[Record extracts]

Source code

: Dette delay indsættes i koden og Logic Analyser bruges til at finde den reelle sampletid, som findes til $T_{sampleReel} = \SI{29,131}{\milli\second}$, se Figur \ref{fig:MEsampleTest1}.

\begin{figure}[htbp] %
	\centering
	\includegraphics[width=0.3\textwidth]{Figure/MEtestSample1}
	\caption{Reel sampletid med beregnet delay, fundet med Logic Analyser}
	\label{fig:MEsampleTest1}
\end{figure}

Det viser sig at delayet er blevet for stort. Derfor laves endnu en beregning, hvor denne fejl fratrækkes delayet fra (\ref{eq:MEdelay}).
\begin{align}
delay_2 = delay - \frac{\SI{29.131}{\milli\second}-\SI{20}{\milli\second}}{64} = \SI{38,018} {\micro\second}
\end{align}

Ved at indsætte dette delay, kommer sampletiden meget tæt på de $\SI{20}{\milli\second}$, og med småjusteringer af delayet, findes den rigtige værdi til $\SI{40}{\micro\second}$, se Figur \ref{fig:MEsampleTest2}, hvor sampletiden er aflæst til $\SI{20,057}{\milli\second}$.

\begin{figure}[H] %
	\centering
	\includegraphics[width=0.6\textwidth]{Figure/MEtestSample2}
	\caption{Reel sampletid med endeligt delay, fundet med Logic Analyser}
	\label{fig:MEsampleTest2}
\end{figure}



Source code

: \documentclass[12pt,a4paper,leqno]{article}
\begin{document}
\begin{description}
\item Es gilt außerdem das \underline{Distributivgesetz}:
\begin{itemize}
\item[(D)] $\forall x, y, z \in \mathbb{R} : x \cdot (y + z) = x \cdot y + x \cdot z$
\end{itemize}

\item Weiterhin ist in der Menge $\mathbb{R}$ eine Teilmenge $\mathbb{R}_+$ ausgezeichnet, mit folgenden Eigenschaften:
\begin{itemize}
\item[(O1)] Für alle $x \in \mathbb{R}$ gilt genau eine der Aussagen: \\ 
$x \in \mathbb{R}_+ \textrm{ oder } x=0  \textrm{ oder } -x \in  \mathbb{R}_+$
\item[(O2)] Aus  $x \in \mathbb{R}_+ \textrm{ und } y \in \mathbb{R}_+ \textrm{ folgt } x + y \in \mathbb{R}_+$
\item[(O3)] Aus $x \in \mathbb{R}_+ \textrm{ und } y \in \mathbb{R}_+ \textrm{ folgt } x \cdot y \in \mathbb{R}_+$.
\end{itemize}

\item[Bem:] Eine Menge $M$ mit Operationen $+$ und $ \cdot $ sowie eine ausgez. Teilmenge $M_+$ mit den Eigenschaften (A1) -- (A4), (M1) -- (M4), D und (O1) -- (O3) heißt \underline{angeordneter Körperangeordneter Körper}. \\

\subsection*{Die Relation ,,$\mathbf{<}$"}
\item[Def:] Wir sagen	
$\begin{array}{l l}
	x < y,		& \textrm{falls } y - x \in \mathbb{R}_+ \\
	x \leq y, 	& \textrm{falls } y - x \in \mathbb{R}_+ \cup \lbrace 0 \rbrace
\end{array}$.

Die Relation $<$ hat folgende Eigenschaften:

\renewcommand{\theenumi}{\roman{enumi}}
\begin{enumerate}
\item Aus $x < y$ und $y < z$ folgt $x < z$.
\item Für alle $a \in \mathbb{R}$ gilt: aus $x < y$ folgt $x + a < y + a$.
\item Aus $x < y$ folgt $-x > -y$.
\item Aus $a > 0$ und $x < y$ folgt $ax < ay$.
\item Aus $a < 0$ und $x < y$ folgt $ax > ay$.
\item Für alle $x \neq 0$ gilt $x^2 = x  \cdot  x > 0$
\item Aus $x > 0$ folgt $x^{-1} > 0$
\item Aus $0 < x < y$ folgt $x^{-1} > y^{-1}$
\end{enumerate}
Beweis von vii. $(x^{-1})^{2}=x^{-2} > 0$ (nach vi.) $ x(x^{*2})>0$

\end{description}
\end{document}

[What is needed] Copy out each line of the data above, exactly, if it lies between the line holding "Ved at indsætte" and the line holding "Aus $0 < x <", inclusive; copy no other line.

[Answer section]
Ved at indsætte dette delay, kommer sampletiden meget tæt på de $\SI{20}{\milli\second}$, og med småjusteringer af delayet, findes den rigtige værdi til $\SI{40}{\micro\second}$, se Figur \ref{fig:MEsampleTest2}, hvor sampletiden er aflæst til $\SI{20,057}{\milli\second}$.

\begin{figure}[H] %
	\centering
	\includegraphics[width=0.6\textwidth]{Figure/MEtestSample2}
	\caption{Reel sampletid med endeligt delay, fundet med Logic Analyser}
	\label{fig:MEsampleTest2}
\end{figure}



Source code

: \documentclass[12pt,a4paper,leqno]{article}
\begin{document}
\begin{description}
\item Es gilt außerdem das \underline{Distributivgesetz}:
\begin{itemize}
\item[(D)] $\forall x, y, z \in \mathbb{R} : x \cdot (y + z) = x \cdot y + x \cdot z$
\end{itemize}

\item Weiterhin ist in der Menge $\mathbb{R}$ eine Teilmenge $\mathbb{R}_+$ ausgezeichnet, mit folgenden Eigenschaften:
\begin{itemize}
\item[(O1)] Für alle $x \in \mathbb{R}$ gilt genau eine der Aussagen: \\ 
$x \in \mathbb{R}_+ \textrm{ oder } x=0  \textrm{ oder } -x \in  \mathbb{R}_+$
\item[(O2)] Aus  $x \in \mathbb{R}_+ \textrm{ und } y \in \mathbb{R}_+ \textrm{ folgt } x + y \in \mathbb{R}_+$
\item[(O3)] Aus $x \in \mathbb{R}_+ \textrm{ und } y \in \mathbb{R}_+ \textrm{ folgt } x \cdot y \in \mathbb{R}_+$.
\end{itemize}

\item[Bem:] Eine Menge $M$ mit Operationen $+$ und $ \cdot $ sowie eine ausgez. Teilmenge $M_+$ mit den Eigenschaften (A1) -- (A4), (M1) -- (M4), D und (O1) -- (O3) heißt \underline{angeordneter Körperangeordneter Körper}. \\

\subsection*{Die Relation ,,$\mathbf{<}$"}
\item[Def:] Wir sagen	
$\begin{array}{l l}
	x < y,		& \textrm{falls } y - x \in \mathbb{R}_+ \\
	x \leq y, 	& \textrm{falls } y - x \in \mathbb{R}_+ \cup \lbrace 0 \rbrace
\end{array}$.

Die Relation $<$ hat folgende Eigenschaften:

\renewcommand{\theenumi}{\roman{enumi}}
\begin{enumerate}
\item Aus $x < y$ und $y < z$ folgt $x < z$.
\item Für alle $a \in \mathbb{R}$ gilt: aus $x < y$ folgt $x + a < y + a$.
\item Aus $x < y$ folgt $-x > -y$.
\item Aus $a > 0$ und $x < y$ folgt $ax < ay$.
\item Aus $a < 0$ und $x < y$ folgt $ax > ay$.
\item Für alle $x \neq 0$ gilt $x^2 = x  \cdot  x > 0$
\item Aus $x > 0$ folgt $x^{-1} > 0$
\item Aus $0 < x < y$ folgt $x^{-1} > y^{-1}$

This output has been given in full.